[Source texts of formatted documents]

◇ ◇ ◇

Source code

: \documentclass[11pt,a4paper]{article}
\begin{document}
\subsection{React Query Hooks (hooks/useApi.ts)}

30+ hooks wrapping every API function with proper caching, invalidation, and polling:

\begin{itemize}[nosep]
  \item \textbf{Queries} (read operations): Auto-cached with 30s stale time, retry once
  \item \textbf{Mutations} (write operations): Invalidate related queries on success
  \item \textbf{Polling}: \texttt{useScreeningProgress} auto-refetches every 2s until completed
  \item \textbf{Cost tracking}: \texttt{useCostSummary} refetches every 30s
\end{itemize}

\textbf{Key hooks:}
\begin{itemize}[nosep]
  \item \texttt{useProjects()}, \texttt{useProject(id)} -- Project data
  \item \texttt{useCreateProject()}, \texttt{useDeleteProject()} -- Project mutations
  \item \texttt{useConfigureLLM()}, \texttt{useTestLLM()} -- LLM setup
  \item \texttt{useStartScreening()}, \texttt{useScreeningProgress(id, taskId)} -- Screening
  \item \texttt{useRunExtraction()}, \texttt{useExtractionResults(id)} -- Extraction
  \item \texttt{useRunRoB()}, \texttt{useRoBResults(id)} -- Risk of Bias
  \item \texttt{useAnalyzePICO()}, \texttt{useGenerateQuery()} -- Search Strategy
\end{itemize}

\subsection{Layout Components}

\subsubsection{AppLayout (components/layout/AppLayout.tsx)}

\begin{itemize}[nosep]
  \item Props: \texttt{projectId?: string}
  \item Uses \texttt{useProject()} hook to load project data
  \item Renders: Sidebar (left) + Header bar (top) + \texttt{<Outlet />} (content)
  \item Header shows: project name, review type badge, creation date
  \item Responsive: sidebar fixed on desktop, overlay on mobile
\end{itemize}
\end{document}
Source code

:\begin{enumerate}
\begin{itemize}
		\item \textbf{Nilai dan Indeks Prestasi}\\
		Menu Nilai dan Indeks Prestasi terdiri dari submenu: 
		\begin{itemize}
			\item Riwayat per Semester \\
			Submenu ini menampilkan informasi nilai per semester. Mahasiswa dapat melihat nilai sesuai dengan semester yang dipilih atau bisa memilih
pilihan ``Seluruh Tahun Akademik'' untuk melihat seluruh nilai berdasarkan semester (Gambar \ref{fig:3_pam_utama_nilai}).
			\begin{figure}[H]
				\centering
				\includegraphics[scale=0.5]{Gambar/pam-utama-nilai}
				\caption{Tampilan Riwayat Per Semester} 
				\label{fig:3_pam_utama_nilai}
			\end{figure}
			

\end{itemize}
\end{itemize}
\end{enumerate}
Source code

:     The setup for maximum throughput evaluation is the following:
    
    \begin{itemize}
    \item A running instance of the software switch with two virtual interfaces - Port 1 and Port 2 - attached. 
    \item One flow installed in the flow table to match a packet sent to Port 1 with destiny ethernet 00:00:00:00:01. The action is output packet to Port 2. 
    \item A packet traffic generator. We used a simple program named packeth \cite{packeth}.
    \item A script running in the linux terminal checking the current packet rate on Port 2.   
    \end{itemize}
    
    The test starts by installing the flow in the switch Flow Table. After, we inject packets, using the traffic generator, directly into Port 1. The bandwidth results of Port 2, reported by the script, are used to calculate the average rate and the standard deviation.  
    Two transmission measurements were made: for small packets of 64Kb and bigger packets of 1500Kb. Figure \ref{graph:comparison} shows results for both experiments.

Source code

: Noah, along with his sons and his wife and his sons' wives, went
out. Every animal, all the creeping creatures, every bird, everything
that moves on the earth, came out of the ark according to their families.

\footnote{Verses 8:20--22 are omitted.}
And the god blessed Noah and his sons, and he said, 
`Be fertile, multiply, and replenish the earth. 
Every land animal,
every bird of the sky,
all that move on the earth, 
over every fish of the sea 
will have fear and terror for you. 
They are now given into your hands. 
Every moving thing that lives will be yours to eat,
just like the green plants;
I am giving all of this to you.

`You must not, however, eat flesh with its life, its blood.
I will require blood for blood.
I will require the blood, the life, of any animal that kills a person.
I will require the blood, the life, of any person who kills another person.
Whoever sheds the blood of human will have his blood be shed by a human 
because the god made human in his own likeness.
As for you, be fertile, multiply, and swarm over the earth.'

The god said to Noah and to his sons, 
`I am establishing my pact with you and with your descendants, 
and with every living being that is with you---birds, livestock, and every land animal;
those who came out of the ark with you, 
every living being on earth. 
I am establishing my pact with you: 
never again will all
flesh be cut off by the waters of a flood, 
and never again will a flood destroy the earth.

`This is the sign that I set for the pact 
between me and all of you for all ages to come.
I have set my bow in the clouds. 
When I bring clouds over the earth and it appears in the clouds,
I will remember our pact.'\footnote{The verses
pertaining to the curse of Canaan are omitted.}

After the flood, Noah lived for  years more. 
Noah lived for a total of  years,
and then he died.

◇ ◇ ◇

▶ **INSTRUCTIONS FOR THE TASK**:
Among the lines above, please find those with "living" and copy them.

▶ **REPLY**:
and with every living being that is with you---birds, livestock, and every land animal;
every living being on earth. 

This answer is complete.